The following message is displayed for each variable that **_rmcoll** flags
as omitted because of collinearity:

note: ______ omitted because of collinearity

The following message is displayed for each empty cell of an interaction
that **_rmcoll** encounters:

note: ______ identifies no observations in the sample

**ml** users: it is not necessary to call **_rmcoll** because **ml** flags collinear
variables for you, assuming that you do not specify **ml** **model**'s **collinear**
option. Even so, **ml** programmers sometimes use **_rmcoll** because they need
the sample-specific set of variables, and in such cases, they specify **ml**
**model**'s **collinear** option so that **ml** does not waste time looking for
collinearity again.

**_rmdcoll** performs the same task as **_rmcoll** and checks that *depvar* is not
collinear with the variables in *indepvars*. If *depvar* is collinear with
any of the variables in *indepvars*, then **_rmdcoll** reports the following
message with the 459 error code:

______ collinear with ______

__Options__

**noconstant** specifies that, in looking for collinearity, an intercept not
be included. That is, a variable that contains the same nonzero
value in every observation should not be considered collinear.

**collinear** specifies that collinear variables not be flagged.

**expand** specifies that the expanded, level-specific variables be posted to
**r(varlist)**. This option will have an effect only if there are factor
variables in the variable list.

**forcedrop** specifies that collinear variables be dropped from the variable
list instead of being flagged.

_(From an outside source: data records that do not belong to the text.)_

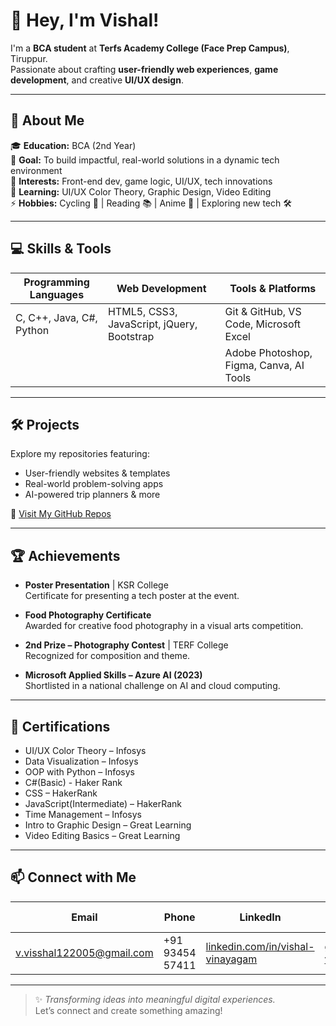 <!--
  Vishal V's GitHub Profile README
-->

# 👋 Hey, I'm Vishal!

I'm a **BCA student** at **Terfs Academy College (Face Prep Campus)**, Tiruppur.  
Passionate about crafting **user-friendly web experiences**, **game development**, and creative **UI/UX design**.

---

## 🚀 About Me

🎓 **Education:** BCA (2nd Year)  
🎯 **Goal:** To build impactful, real-world solutions in a dynamic tech environment  
🎨 **Interests:** Front-end dev, game logic, UI/UX, tech innovations  
🧠 **Learning:** UI/UX Color Theory, Graphic Design, Video Editing  
⚡ **Hobbies:** Cycling 🚴 | Reading 📚 | Anime 🌸 | Exploring new tech 🛠️

---

## 💻 Skills & Tools

| **Programming Languages** | **Web Development**            | **Tools & Platforms**                    |
|---------------------------|-------------------------------|-----------------------------------------|
| C, C++, Java, C#, Python  | HTML5, CSS3, JavaScript, jQuery, Bootstrap | Git & GitHub, VS Code, Microsoft Excel |
|                           |                               | Adobe Photoshop, Figma, Canva, AI Tools |

---

## 🛠️ Projects

Explore my repositories featuring:

- User-friendly websites & templates  
- Real-world problem-solving apps  
- AI-powered trip planners & more  

🔗 [Visit My GitHub Repos](https://github.com/vishal-vinayagam?tab=repositories)

---

## 🏆 Achievements

- **Poster Presentation** | KSR College  
  Certificate for presenting a tech poster at the event.

- **Food Photography Certificate**  
  Awarded for creative food photography in a visual arts competition.

- **2nd Prize – Photography Contest** | TERF College  
  Recognized for composition and theme.

- **Microsoft Applied Skills – Azure AI (2023)**  
  Shortlisted in a national challenge on AI and cloud computing.

---

## 📜 Certifications

- UI/UX Color Theory – Infosys  
- Data Visualization – Infosys  
- OOP with Python – Infosys  
- C#(Basic) - Haker Rank
- CSS – HakerRank
- JavaScript(Intermediate) – HakerRank
- Time Management – Infosys  
- Intro to Graphic Design – Great Learning  
- Video Editing Basics – Great Learning  

---

## 📫 Connect with Me

| Email                          | Phone         | LinkedIn                                             | GitHub                                               | HackerRank                                                | Naukri Profile                      |
|-------------------------------|---------------|------------------------------------------------------|------------------------------------------------------|-----------------------------------------------------------|-----------------------------------|
| [v.visshal122005@gmail.com](mailto:v.visshal122005@gmail.com) | +91 93454 57411 | [linkedin.com/in/vishal-vinayagam](https://www.linkedin.com/in/vishal-vinayagam) | [github.com/vishal-vinayagam](https://github.com/vishal-vinayagam) | [hackerrank.com/v_vishal122005](https://www.hackerrank.com/profile/v_vishal122005) | [naukri.com](https://www.naukri.com/mnjuser/profile?id=&altresid) |

---

> ✨ *Transforming ideas into meaningful digital experiences.*  
> Let’s connect and create something amazing!

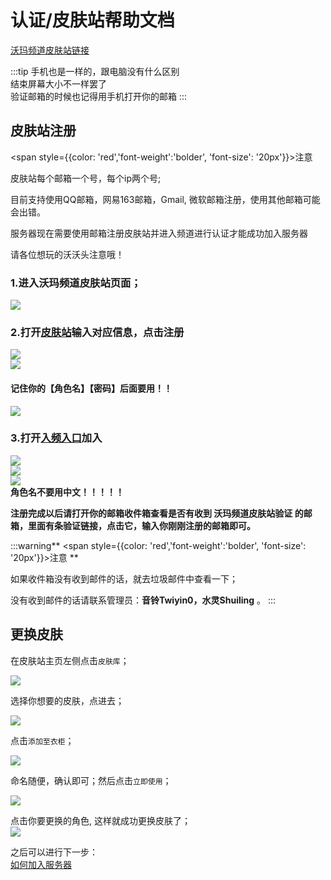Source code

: # 认证/皮肤站帮助文档

[沃玛频道皮肤站链接](https://skin.warma.fans/)  

:::tip
手机也是一样的，跟电脑没有什么区别  
结束屏幕大小不一样罢了  
验证邮箱的时候也记得用手机打开你的邮箱
:::

## 皮肤站注册

<span style={{color: 'red','font-weight':'bolder', 'font-size': '20px'}}>注意</span>

皮肤站每个邮箱一个号，每个ip两个号;  

目前支持使用QQ邮箱，网易163邮箱，Gmail, 微软邮箱注册，使用其他邮箱可能会出错。

服务器现在需要使用邮箱注册皮肤站并进入频道进行认证才能成功加入服务器

请各位想玩的沃沃头注意哦！

### 1.进入沃玛频道皮肤站页面； 

![](../../assets/wmd/1.png)

### 2.打开[皮肤站](https://skin.warma.fans/auth/register)输入对应信息，点击注册

![](../../assets/wmd/2.png)  
![](../../assets/wmd/4.png)  
#### 记住你的【角色名】【密码】后面要用！！  
![](../../assets/wmd/5.png)  
### 
### 3.打开[入频入口](http://warma.fans)加入  
![](../../assets/wmd/6.png)  
![](../../assets/wmd/7.png)  
![](../../assets/wmd/8.png)  
**角色名不要用中文！！！！！**

**注册完成以后请打开你的邮箱收件箱查看是否有收到 沃玛频道皮肤站验证 的邮箱，里面有条验证链接，点击它，输入你刚刚注册的邮箱即可。**  

:::warning** <span style={{color: 'red','font-weight':'bolder', 'font-size': '20px'}}>注意</span> ** 

如果收件箱没有收到邮件的话，就去垃圾邮件中查看一下；  


没有收到邮件的话请联系管理员：**音铃Twiyin0，水灵Shuiling** 。
:::

## 更换皮肤

在皮肤站主页左侧点击`皮肤库`；  

![](../../assets/wmd/9.png) 

选择你想要的皮肤，点进去；  

![](../../assets/wmd/10.png) 

点击`添加至衣柜`；  

![](../../assets/wmd/11.png) 

命名随便，确认即可；然后点击`立即使用`；  

![](../../assets/wmd/12.png) 

点击你要更换的角色, 这样就成功更换皮肤了；  
![](../../assets/wmd/13.png) 

之后可以进行下一步：  
[如何加入服务器](../../serverDocs/enterTheServer/README.md)
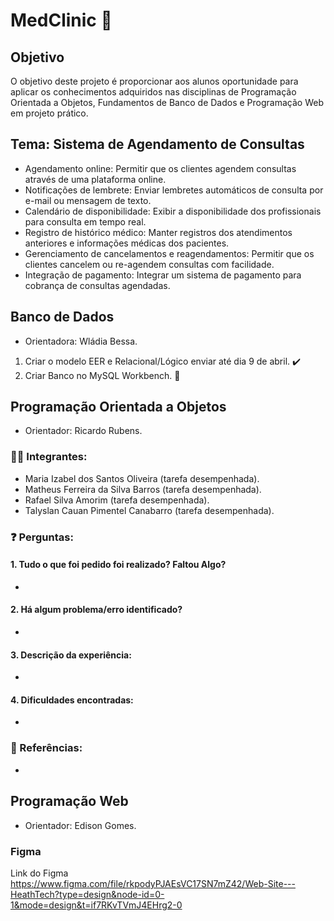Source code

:# MedClinic 💉

## Objetivo
O objetivo deste projeto é proporcionar aos alunos oportunidade para aplicar os conhecimentos adquiridos nas disciplinas de Programação Orientada a Objetos, Fundamentos de Banco de Dados e Programação Web em projeto prático.

## Tema: Sistema de Agendamento de Consultas

- Agendamento online: Permitir que os clientes agendem consultas através de uma plataforma online.
- Notificações de lembrete: Enviar lembretes automáticos de consulta por e-mail ou mensagem de texto.
- Calendário de disponibilidade: Exibir a disponibilidade dos profissionais para consulta em tempo real.
- Registro de histórico médico: Manter registros dos atendimentos anteriores e informações médicas dos pacientes.
- Gerenciamento de cancelamentos e reagendamentos: Permitir que os clientes cancelem ou re-agendem consultas com facilidade.
- Integração de pagamento: Integrar um sistema de pagamento para cobrança de consultas agendadas.

## Banco de Dados
- Orientadora: Wládia Bessa.
  
1. Criar o modelo EER e Relacional/Lógico enviar até dia 9 de abril. ✔️
2. Criar Banco no MySQL Workbench. 🚫


## Programação Orientada a Objetos
- Orientador: Ricardo Rubens.

### 👨‍🎓 Integrantes:
- Maria Izabel dos Santos Oliveira (tarefa desempenhada).
- Matheus Ferreira da Silva Barros (tarefa desempenhada).
- Rafael Silva Amorim (tarefa desempenhada).
- Talyslan Cauan Pimentel Canabarro (tarefa desempenhada).

### ❓ Perguntas:
#### 1. Tudo o que foi pedido foi realizado? Faltou Algo?
-
#### 2. Há algum problema/erro identificado?
-
#### 3. Descrição da experiência:
- 
#### 4. Dificuldades encontradas:
- 
### 🔗 Referências:
- 

## Programação Web
- Orientador: Edison Gomes.

### Figma 
Link do Figma <a href="https://www.figma.com/file/rkpodyPJAEsVC17SN7mZ42/Web-Site---HeathTech?type=design&node-id=0-1&mode=design&t=if7RKvTVmJ4EHrg2-0">
    https://www.figma.com/file/rkpodyPJAEsVC17SN7mZ42/Web-Site---HeathTech?type=design&node-id=0-1&mode=design&t=if7RKvTVmJ4EHrg2-0
  </a>
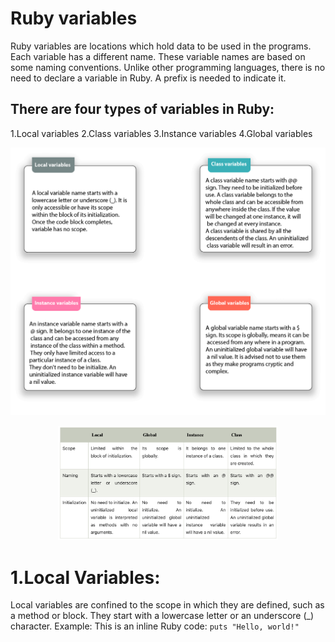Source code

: # Ruby variables
Ruby variables are locations which hold data to be used in the programs. Each variable has a different name. These variable names are based on some naming conventions. Unlike other programming languages, there is no need to declare a variable in Ruby. A prefix is needed to indicate it.

## There are four types of variables in Ruby:

  1.Local variables
  2.Class variables
  3.Instance variables
  4.Global variables

<p align="center">
  <img src="ruby-variables.png" alt="Image" >
</p>

<p align="center">
  <img src="VAR.png" alt="Image" width="70%">
</p>


# 1.Local Variables:

Local variables are confined to the scope in which they are defined, such as a method or block.
They start with a lowercase letter or an underscore (_) character.
Example:
This is an inline Ruby code: `puts "Hello, world!"`
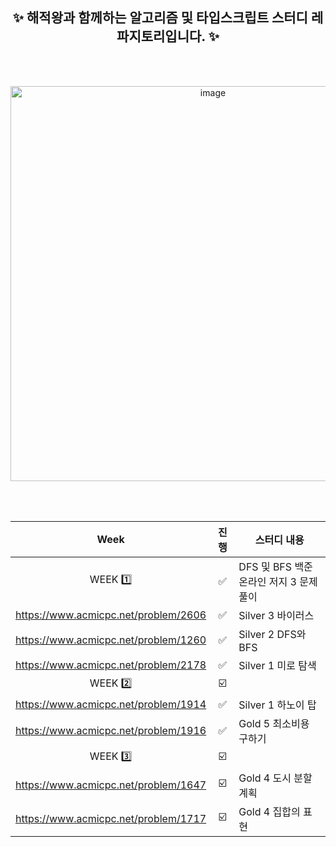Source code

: <div align="center">

<br/><br/>

## ✨ 해적왕과 함께하는 알고리즘 및 타입스크립트 스터디 레파지토리입니다. ✨

<br/><br/>
  
<img width="632" alt="image" src="https://user-images.githubusercontent.com/58665661/184159806-98bcf0a9-3719-4af1-a048-14ea6d15994c.png">

<br/><br/>

| Week | 진행 | 스터디 내용 
| :----: | :---: | ----------- 
|   WEEK 1️⃣   | ✅ | DFS 및 BFS 백준 온라인 저지 3 문제 풀이
|  https://www.acmicpc.net/problem/2606 | ✅ | Silver 3 바이러스
|  https://www.acmicpc.net/problem/1260 | ✅ | Silver 2 DFS와 BFS
|  https://www.acmicpc.net/problem/2178 | ✅ | Silver 1 미로 탐색
|  WEEK 2️⃣ | ☑️ |  |
|  https://www.acmicpc.net/problem/1914 | ✅ | Silver 1 하노이 탑
|  https://www.acmicpc.net/problem/1916 | ✅ | Gold 5 최소비용 구하기
|  WEEK 3️⃣ | ☑️ |  |
|  https://www.acmicpc.net/problem/1647 | ☑️ | Gold 4 도시 분할 계획
|  https://www.acmicpc.net/problem/1717 | ☑️ | Gold 4 집합의 표현

<br/>

</div>

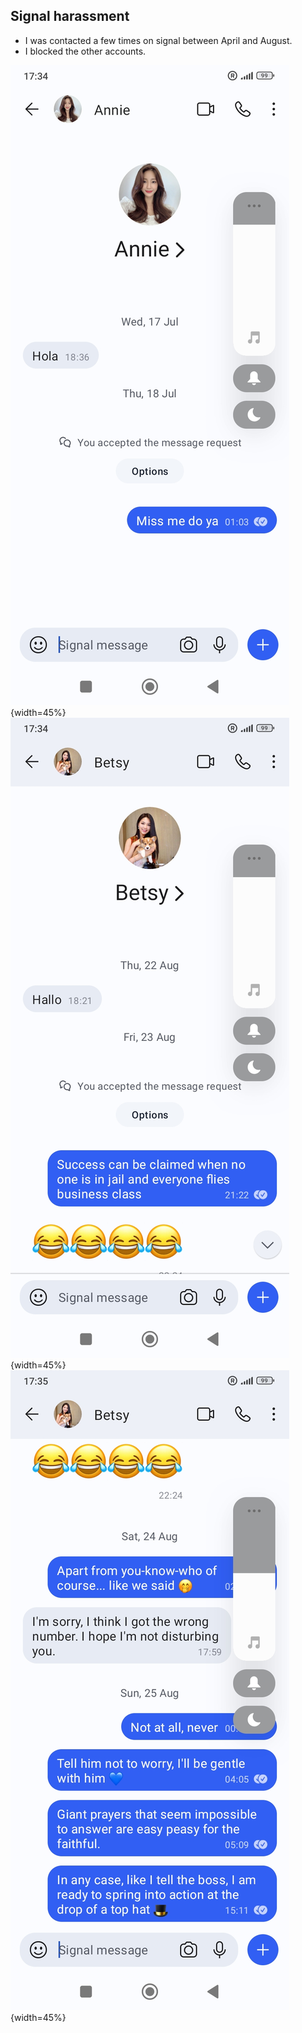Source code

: ## Signal harassment

- I was contacted a few times on signal between April and August.
- I blocked the other accounts.

![](../content/images/signal-1.jpg){width=45%}
![](../content/images/signal-2.jpg){width=45%}
![](../content/images/signal-3.jpg){width=45%}
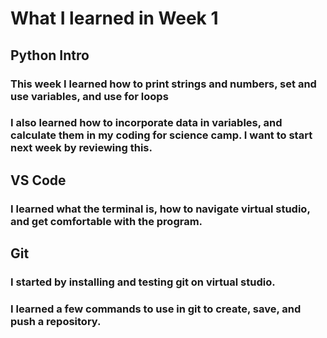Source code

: # What I learned in Week 1
## Python Intro
### This week I learned how to print strings and numbers, set and use variables, and use for loops
### I also learned how to incorporate data in variables, and calculate them in my coding for science camp. I want to start next week by reviewing this.
## VS Code
### I learned what the terminal is, how to navigate virtual studio, and get comfortable with the program.
## Git 
### I started by installing and testing git on virtual studio. 
### I learned a few commands to use in git to create, save, and push a repository.
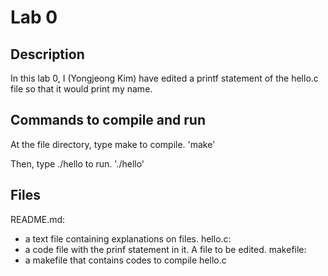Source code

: # Lab 0

## Description

In this lab 0, I (Yongjeong Kim) have edited a printf statement of the hello.c file so that it would print my name. 



## Commands to compile and run

At the file directory, type make to compile.
'make'

Then, type ./hello to run.
'./hello'



## Files
README.md: 
* a text file containing explanations on files.
hello.c: 
* a code file with the prinf statement in it. A file to be edited.
makefile: 
* a makefile that contains codes to compile hello.c


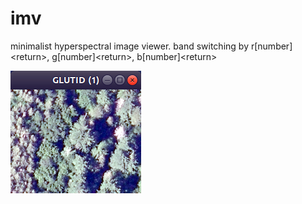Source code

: # imv
minimalist hyperspectral image viewer. band switching by r[number]&lt;return>, g[number]&lt;return>, b[number]&lt;return>

![sample](rgb-1,2,3.png)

This option is not allowed when the
variable list already contains flagged variables, factor variables,
or interactions.

**normcoll** specifies that collinear variables have already been flagged in
*indepvars*. Otherwise, **_rmcoll** is called first to flag any such
collinearity.

__Remarks__

**_rmcoll** and **_rmdcoll** are typically used when writing estimation commands.

**_rmcoll** is used if the programmer wants to flag the collinear variables
from the independent variables.

**_rmdcoll** is used if the programmer wants to detect collinearity of the
dependent variable with the independent variables.

__Examples__

---------------------------------------------------------------------------
Setup
**. webuse auto**
**. generate tt = turn + trunk**

Use **_rmcoll** to identify that we have a collinearity and flag a variable
because of it
**. _rmcoll turn trunk tt**
**. display r(varlist)**

Pass a factor variable to **_rmcoll**
**. _rmcoll i.rep78**
**. display r(varlist)**

Add the **expand** option to loop over the level-specific, individual
variables in **r(varlist)**
**. _rmcoll i.rep78, expand**
**. display r(varlist)**

---------------------------------------------------------------------------

A code fragment for a program that uses **_rmcoll** might read

*...*
**syntax varlist [fweight iweight]** *...* **[, noCONStant** *...* **]**
**marksample touse**
**if "`weight'" != "" {**
**tempvar w**
**quietly gen double `w' = `exp' if `touse'**
**local wgt [`weight'=`w']**
**}**
**else local wgt** */* is nothing */*
**gettoken depvar xvars : varlist**
**_rmcoll `xvars' `wgt' if `touse', `constant'**
**local xvars `r(varlist)'**
*...*

In this code fragment, **varlist** contains one dependent variable and zero
or more independent variables. The dependent variable is split off and
stored in the local macro **depvar**. Then the remaining variables are
passed through **_rmcoll**, and the resulting updated independent variable
list is stored in the local macro **xvars**.

---------------------------------------------------------------------------

__Stored results__

**_rmcoll** and **_rmdcoll** store the following in **r()**:

Scalars
**r(k_omitted)** number of omitted variables in **r(varlist)**

Macros
**r(varlist)** the flagged and expanded variable list